First, huge thanks for your kind and detailed reply! I know you will someday bounce back from your burn-out. And if anything, AI slop and social media make actual, proper writing even more valuable and important. I don't have any reason to care about slop quickly vomited by a prompt, and I don't have any reason to care about the shallow trivialities of social media that get forgotten the moment you see them, and neither for the "background watch" that is some of Netflix's stuff. None of those things are going to be something that lasts in human culture, something meaningful. We will always need the artists to make something beautiful despite our instincts to make the world around noisier and uglier.
There's a classic quote from legendary filmmaker Jean Renoir, who said "when technique is primitive, everything is beautiful.

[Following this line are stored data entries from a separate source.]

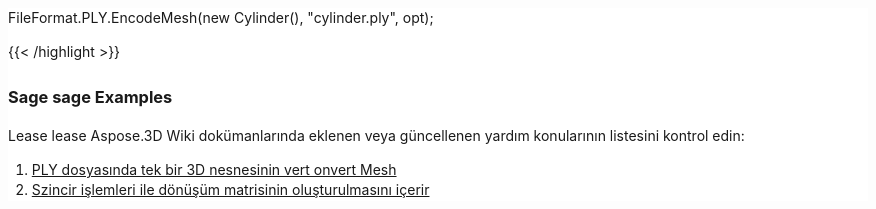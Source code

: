 FileFormat.PLY.EncodeMesh(new Cylinder(), "cylinder.ply", opt);

{{< /highlight >}}
### **Sage sage Examples**
Lease lease Aspose.3D Wiki dokümanlarında eklenen veya güncellenen yardım konularının listesini kontrol edin:

1. [PLY dosyasında tek bir 3D nesnesinin vert onvert Mesh](/3d/tr/net/convert-mesh-of-a-single-3d-object-in-ply-file/)
1. [Szincir işlemleri ile dönüşüm matrisinin oluşturulmasını içerir](/3d/tr/net/simplify-the-creation-of-transformation-matrix-by-the-chain-operations/)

When technique is perfected, everything is ugly except the work of genius artists who are able to transcend technique". Remember the days when every photo was treasured because it was so hard to take one? Nowadays with smartphones, we don't care about random photographs as much, and we don't put the same care into them. True great photography demands knowledge, preparation and transcendental artistic intent that appears over and over again and can't be a lucky coincidence.
I admit that grammar, location descriptions and, most of all, dialogue and characterization are what really scares me from writing. I love to discuss scenarios and plots. But huge thanks for your support. Maybe I will take on writing someday. There was a time where I experimented with AI slop, just for my amusement and nothing more, and it feels so shallow. I don't understand how anyone can feel satisfaction from actually sharing it publicly and saying they wrote it! I guess that it's for the same reason that there are also bad people in the world.
I will pitch my FMAB idea to other writers. Regardless, though, please feel free to tackle it whenever you want!
I hope my post can be encouraging to you!
How right you are, Anon! You have no idea how much you warmed my heart with your confidence in the endurance of human art. <3
You know what, every time I start a brand new script staring at a blank page on my screen... I have the same fears as you. Laying it all out feels so daunting. And I think maybe because written words read flat, 1-dimensional, and in a linear fashion, we often tend to think it has to all be laid out like that at creation stages. I find that it helps to switch my thinking to a painter's mindset! Because everyone can paint, right? According to Bob Ross. XD
But seriously though. You start with a rough sketch, just all the little stick figures first, and then you flesh it out layer by layer, you know? At the end, you come away with a painting that took like, 12 different layers of going back in for shadows, for highlights, peripherals, and the like. I like to see my writing as something like that. I write out some super crude one-liners like "Seattle: Carmen and Player date, cherry blossom drizzle, dreamy sequence, crisis bam boom oops goodbye Player". It's nonsensical, but hey, I at least got that first sketch down! XD
I used to be frustrated at the way that a lot of my stories were just dialogue at first. It looked so lame and weak. But that's just the first draft! And everyone's got their own process. Whatever your process turns out to be - it WILL emerge once you take that first step. You just gotta give it a chance to emerge by taking that step. I've written prose with zero dialogue, stream-of-consciousness, magical realism, stage plays, screenplays, lyrical poetry, and everything in between, and trust me: none of them looked good at the first, or even fifth, draft.
Fanfiction is so fun because there are already interesting characters pre-made for us. But we're also free to project whatever we want - there's no right or wrong way to do characterizations. Personally, I hella project. All my own struggles, traumas, quirks, frustrations, the things I thought I was alone in feeling - I found that there were people out there that felt seen from my writing and I wasn't alone after all.
And baby. Your grammar is perfect. Don't you even worry.
And even if it weren't... we're not reading dictionaries. We're reading stories about the human condition. Stories that make us FEEL something. My grammar sucked for a long time because English isn't my first language. I wrote anyway, and I still read and bookmark stories with imperfect grammar because they still touch my heart or make me laugh. Don't let perfect be the enemy of good.
If it's between "do nothing until you're perfect" and "do some good, even if sloppy", I'd say pick the latter. Creating art is doing good in the world. :3
Thank you again for your lovely message - I'm always happy to chat more!